Actions and Detail Panel
DHAsia @ Stanford Presents: Chinese Text Project: Historical Texts in a Dig...
Thu, April 27, 2017, 3:00 PM – 5:30 PM PDT
In this workshop, Donald Sturgeon (Harvard University) demonstrates the use of digital methods, which offer increasingly powerful tools to aid in the study and analysis of historical written works. In the majority of cases, a pre-requisite to applying these techniques is digitization of the material: most fundamentally, the creation of and access to reliable machine-readable editions of the texts in question. As digital tools – particularly those for distant reading – become increasingly sophisticated, organization of the ever larger body of digitized material becomes an important first step in applying these techniques.
Since its creation in 2005, the Chinese Text Project (http://ctext.org) has grown to become the largest full-text digital library of pre-modern Chinese. As it continues to develop, it presents an ever greater range of opportunities for use in both close and distant reading. On the one hand, the website offers a simple means to access commonly used functions such as full-text search for a wide range of pre-modern Chinese sources; on the other, it also provides users with much more sophisticated mechanisms that make possible more open-ended use of its contents, as well as the ability to contribute directly to the digitization of entirely new materials. This workshop will cover a range of topics including the basic usage, editing mechanisms, search patterns, plugin sysem and principles of API access for the Chinese Text Project.
Donald Sturgeon is Postdoctoral Fellow in Chinese Digital Humanities and Social Sciences at the Fairbank Center for Chinese Studies, Harvard University. He holds postgraduate degrees from Soochow University (Taipei) and the University of Hong Kong. His research interests include issues of language, mind and knowledge in classical Chinese thought, and the application of digital methods to the study of pre-modern Chinese language and literature.

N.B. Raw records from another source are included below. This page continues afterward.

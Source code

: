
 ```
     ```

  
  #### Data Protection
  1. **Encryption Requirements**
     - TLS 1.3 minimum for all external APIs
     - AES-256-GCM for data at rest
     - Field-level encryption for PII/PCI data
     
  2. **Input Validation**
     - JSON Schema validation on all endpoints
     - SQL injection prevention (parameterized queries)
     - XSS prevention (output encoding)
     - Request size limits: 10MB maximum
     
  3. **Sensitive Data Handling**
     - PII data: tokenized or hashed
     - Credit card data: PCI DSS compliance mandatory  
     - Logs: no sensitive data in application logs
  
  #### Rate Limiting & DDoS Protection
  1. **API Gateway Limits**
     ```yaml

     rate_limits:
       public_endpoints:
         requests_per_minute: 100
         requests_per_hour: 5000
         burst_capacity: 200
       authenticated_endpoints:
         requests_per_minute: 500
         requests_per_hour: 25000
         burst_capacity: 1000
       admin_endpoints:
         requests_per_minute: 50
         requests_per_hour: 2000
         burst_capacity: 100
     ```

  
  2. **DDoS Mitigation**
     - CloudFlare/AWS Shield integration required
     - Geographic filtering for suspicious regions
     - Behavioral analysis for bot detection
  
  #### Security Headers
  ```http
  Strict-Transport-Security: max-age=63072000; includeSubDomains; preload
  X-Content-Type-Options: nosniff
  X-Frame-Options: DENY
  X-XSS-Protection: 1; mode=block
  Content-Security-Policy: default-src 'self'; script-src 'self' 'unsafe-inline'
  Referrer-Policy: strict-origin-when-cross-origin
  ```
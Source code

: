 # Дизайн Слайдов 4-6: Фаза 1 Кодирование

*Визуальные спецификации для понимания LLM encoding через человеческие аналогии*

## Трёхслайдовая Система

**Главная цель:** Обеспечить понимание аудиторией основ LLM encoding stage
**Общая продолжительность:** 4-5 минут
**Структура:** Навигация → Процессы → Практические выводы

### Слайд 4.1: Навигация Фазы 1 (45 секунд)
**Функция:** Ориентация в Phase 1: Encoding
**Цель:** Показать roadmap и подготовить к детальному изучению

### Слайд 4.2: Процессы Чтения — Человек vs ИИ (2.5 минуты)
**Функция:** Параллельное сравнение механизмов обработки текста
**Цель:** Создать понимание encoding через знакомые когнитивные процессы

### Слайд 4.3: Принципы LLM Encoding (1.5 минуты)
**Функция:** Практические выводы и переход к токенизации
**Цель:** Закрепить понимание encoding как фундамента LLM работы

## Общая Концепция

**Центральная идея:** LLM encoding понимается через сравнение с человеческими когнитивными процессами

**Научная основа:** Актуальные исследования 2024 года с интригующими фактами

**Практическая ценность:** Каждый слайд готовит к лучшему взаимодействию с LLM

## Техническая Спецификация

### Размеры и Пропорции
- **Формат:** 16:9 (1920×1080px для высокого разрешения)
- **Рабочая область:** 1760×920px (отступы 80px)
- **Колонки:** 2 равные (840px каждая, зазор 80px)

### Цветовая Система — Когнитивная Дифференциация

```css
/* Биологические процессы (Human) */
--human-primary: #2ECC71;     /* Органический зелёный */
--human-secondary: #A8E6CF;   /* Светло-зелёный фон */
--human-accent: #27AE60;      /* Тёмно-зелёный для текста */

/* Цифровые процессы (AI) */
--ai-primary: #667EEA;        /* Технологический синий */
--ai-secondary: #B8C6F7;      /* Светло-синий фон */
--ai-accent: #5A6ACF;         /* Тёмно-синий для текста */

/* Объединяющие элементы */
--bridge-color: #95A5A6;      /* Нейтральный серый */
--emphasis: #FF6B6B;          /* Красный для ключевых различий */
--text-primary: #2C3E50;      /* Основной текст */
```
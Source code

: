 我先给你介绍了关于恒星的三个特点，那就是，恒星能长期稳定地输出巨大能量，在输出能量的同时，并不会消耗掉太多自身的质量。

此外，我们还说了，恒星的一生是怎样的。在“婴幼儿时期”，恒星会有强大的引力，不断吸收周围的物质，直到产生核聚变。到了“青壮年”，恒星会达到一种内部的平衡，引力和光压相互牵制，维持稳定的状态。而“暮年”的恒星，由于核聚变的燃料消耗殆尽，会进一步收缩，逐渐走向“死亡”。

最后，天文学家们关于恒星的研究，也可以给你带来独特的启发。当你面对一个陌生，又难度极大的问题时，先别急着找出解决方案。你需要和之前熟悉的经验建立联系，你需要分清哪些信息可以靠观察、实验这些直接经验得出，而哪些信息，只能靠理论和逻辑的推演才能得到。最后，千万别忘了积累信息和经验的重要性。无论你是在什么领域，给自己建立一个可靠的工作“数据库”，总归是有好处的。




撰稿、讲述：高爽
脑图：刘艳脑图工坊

Since 2005, he has managed the Chinese Text Project (http://ctext.org), an online digital library of pre-modern Chinese which is now the largest such library in the world and attracts tens of thousands of visitors and large numbers of crowd-sourced contributions every day. His current projects include large-scale Optical Character Recognition (OCR) of historical Chinese documents, the application of machine learning to the dating of pre-modern Chinese texts, and development and evaluation of automated methods for analyzing pre-modern Chinese documents and their relationship to the wider corpus of pre-modern Chinese writing.